"Say," said Mr. Hold, "I don't quite get you—I want the Commissioner—the Englishman—savee."
Later, he crossed the neat and spotless compound of the big, cool bungalow, where, on the shaded verandah, Mr. Commissioner Sanders watched the progress of the newcomer without enthusiasm.
For Sanders had a horror of white strangers; they upset things; had fads; desired escorts for passing through territories where the natural desire for war and an unnatural fear of Government reprisal were always delicately balanced.
"Glad to see you. Boy, push that chair along; sit down, won't you?"
Mr.
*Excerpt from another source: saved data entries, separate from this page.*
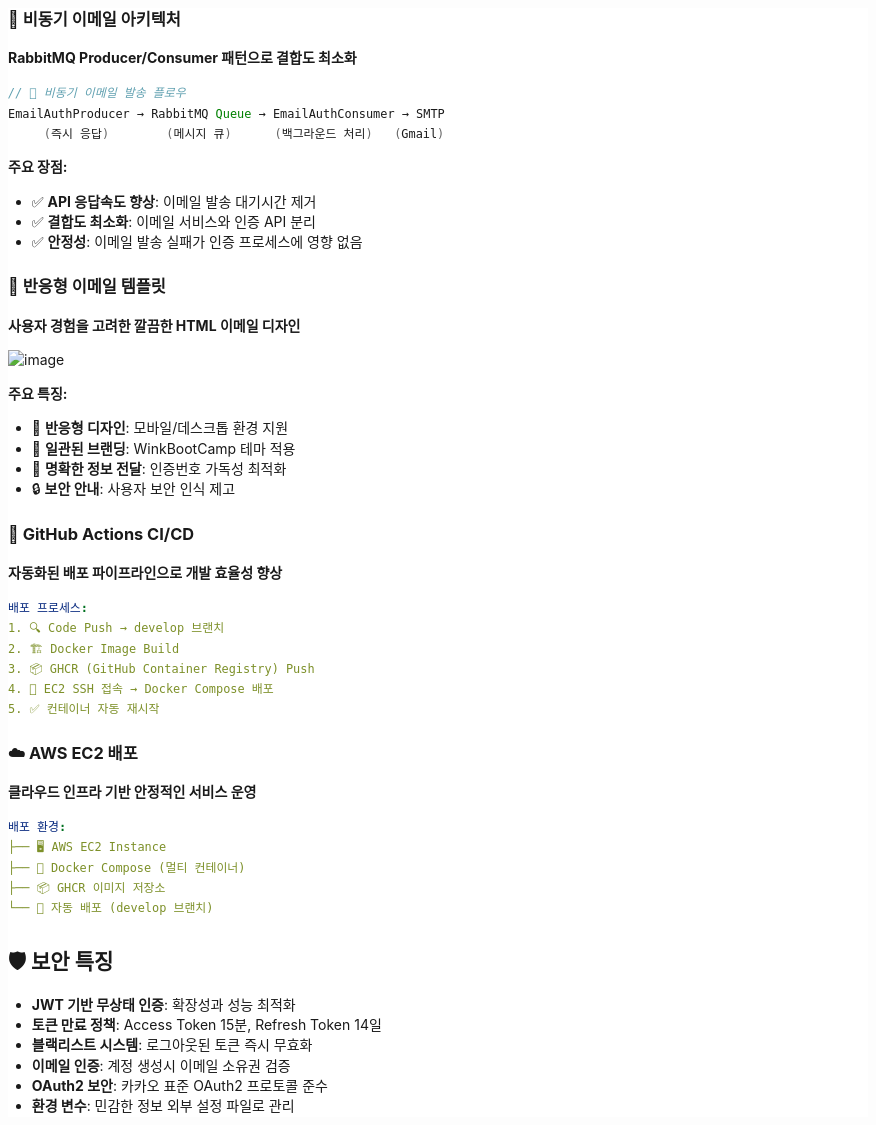 ### 📨 **비동기 이메일 아키텍처** 
**RabbitMQ Producer/Consumer 패턴으로 결합도 최소화**

```java
// 🚀 비동기 이메일 발송 플로우
EmailAuthProducer → RabbitMQ Queue → EmailAuthConsumer → SMTP
     (즉시 응답)        (메시지 큐)      (백그라운드 처리)   (Gmail)
```

**주요 장점:**
- ✅ **API 응답속도 향상**: 이메일 발송 대기시간 제거
- ✅ **결합도 최소화**: 이메일 서비스와 인증 API 분리
- ✅ **안정성**: 이메일 발송 실패가 인증 프로세스에 영향 없음

### 🎨 **반응형 이메일 템플릿**
**사용자 경험을 고려한 깔끔한 HTML 이메일 디자인**

<img width="577" height="889" alt="image" src="https://github.com/user-attachments/assets/e49486a3-9a74-476f-8f78-5558fb287162" />


**주요 특징:**
- 📱 **반응형 디자인**: 모바일/데스크톱 환경 지원
- 🎨 **일관된 브랜딩**: WinkBootCamp 테마 적용
- 📧 **명확한 정보 전달**: 인증번호 가독성 최적화
- 🔒 **보안 안내**: 사용자 보안 인식 제고

### 🚀 **GitHub Actions CI/CD**
**자동화된 배포 파이프라인으로 개발 효율성 향상**

```yaml
배포 프로세스:
1. 🔍 Code Push → develop 브랜치
2. 🏗️ Docker Image Build  
3. 📦 GHCR (GitHub Container Registry) Push
4. 🚀 EC2 SSH 접속 → Docker Compose 배포
5. ✅ 컨테이너 자동 재시작
```

### ☁️ **AWS EC2 배포**
**클라우드 인프라 기반 안정적인 서비스 운영**

```yaml
배포 환경:
├── 🖥️ AWS EC2 Instance
├── 🐳 Docker Compose (멀티 컨테이너)
├── 📦 GHCR 이미지 저장소
└── 🔄 자동 배포 (develop 브랜치)
```

## 🛡️ 보안 특징

- **JWT 기반 무상태 인증**: 확장성과 성능 최적화
- **토큰 만료 정책**: Access Token 15분, Refresh Token 14일
- **블랙리스트 시스템**: 로그아웃된 토큰 즉시 무효화
- **이메일 인증**: 계정 생성시 이메일 소유권 검증
- **OAuth2 보안**: 카카오 표준 OAuth2 프로토콜 준수
- **환경 변수**: 민감한 정보 외부 설정 파일로 관리
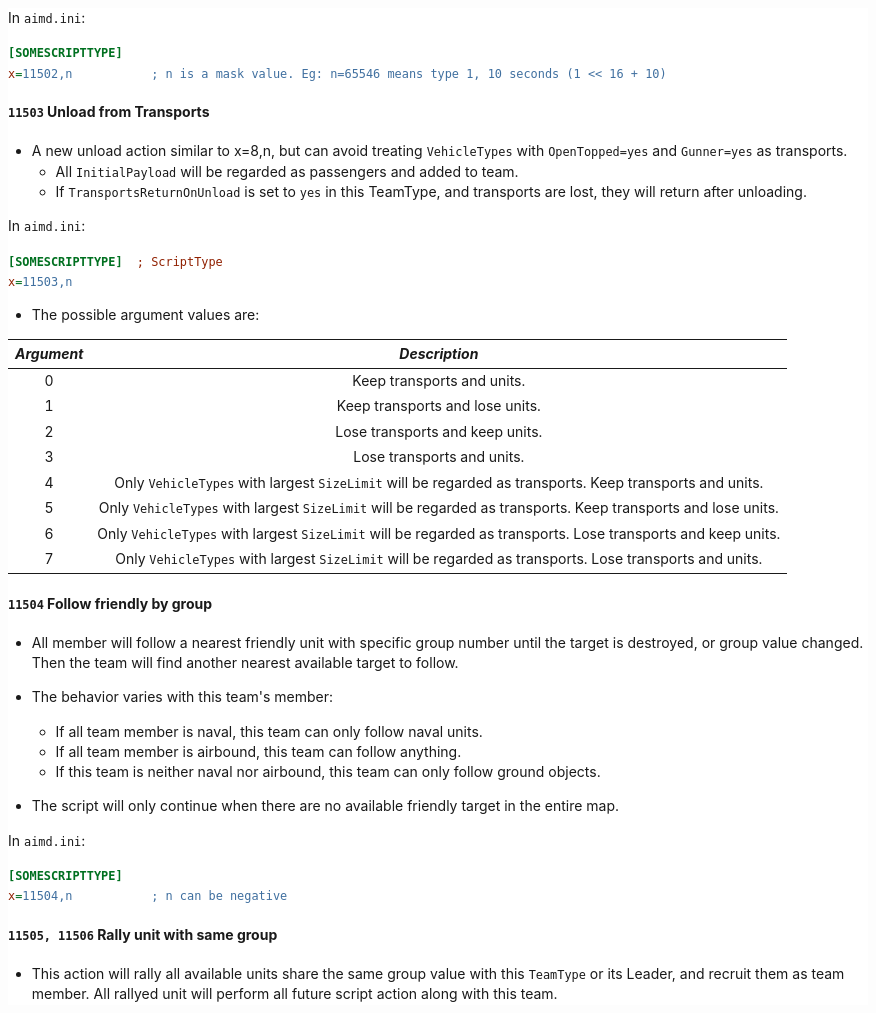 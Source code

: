 In `aimd.ini`:
```ini
[SOMESCRIPTTYPE]
x=11502,n           ; n is a mask value. Eg: n=65546 means type 1, 10 seconds (1 << 16 + 10)
```

#### `11503` Unload from Transports  

- A new unload action similar to x=8,n, but can avoid treating `VehicleTypes` with `OpenTopped=yes` and `Gunner=yes` as transports.
  - All `InitialPayload` will be regarded as passengers and added to team.
  - If `TransportsReturnOnUnload` is set to `yes` in this TeamType, and transports are lost, they will return after unloading.

In `aimd.ini`:
```ini
[SOMESCRIPTTYPE]  ; ScriptType
x=11503,n
```

- The possible argument values are:

| *Argument* | *Description*                       |
| :------: | :-------------------------------------------: |
0         | Keep transports and units. |
1         | Keep transports and lose units. |
2         | Lose transports and keep units. |
3         | Lose transports and units. |
4         | Only `VehicleTypes` with largest `SizeLimit` will be regarded as transports. Keep transports and units. |
5         | Only `VehicleTypes` with largest `SizeLimit` will be regarded as transports. Keep transports and lose units. |
6         | Only `VehicleTypes` with largest `SizeLimit` will be regarded as transports. Lose transports and keep units. |
7         | Only `VehicleTypes` with largest `SizeLimit` will be regarded as transports. Lose transports and units. |


#### `11504` Follow friendly by group  
- All member will follow a nearest friendly unit with specific group number until the target is destroyed, or group value changed. Then the team will find another nearest available target to follow.

- The behavior varies with this team's member:
  - If all team member is naval, this team can only follow naval units.
  - If all team member is airbound, this team can follow anything.
  - If this team is neither naval nor airbound, this team can only follow ground objects.

- The script will only continue when there are no available friendly target in the entire map.

In `aimd.ini`:
```ini
[SOMESCRIPTTYPE]
x=11504,n           ; n can be negative
```

#### `11505, 11506` Rally unit with same group
- This action will rally all available units share the same group value with this `TeamType` or its Leader, and recruit them as team member. All rallyed unit will perform all future script action along with this team.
Hold seated himself gingerly.
"When a man turns the scale at two hundred and thirty-eight pounds," grumbled Big Ben pleasantly, "he sits mit circumspection, as a Dutch friend of mine says." He breathed a long, deep sigh of relief as he settled himself in the chair and discovered that it accepted the strain without so much as a creak.
Sanders waited with an amused glint in his eyes.
"You'd like a drink?"
Mr. Hold held up a solemn hand. "Tempt me not," he adjured. "I'm on a diet—I don't look like a food crank, do I?"
He searched the inside pocket of his coat with some labour. Sanders had an insane desire to assist him. It seemed that the tailor had taken a grossly unfair advantage of Mr. Hold in building the pocket so far outside the radius of his short arm.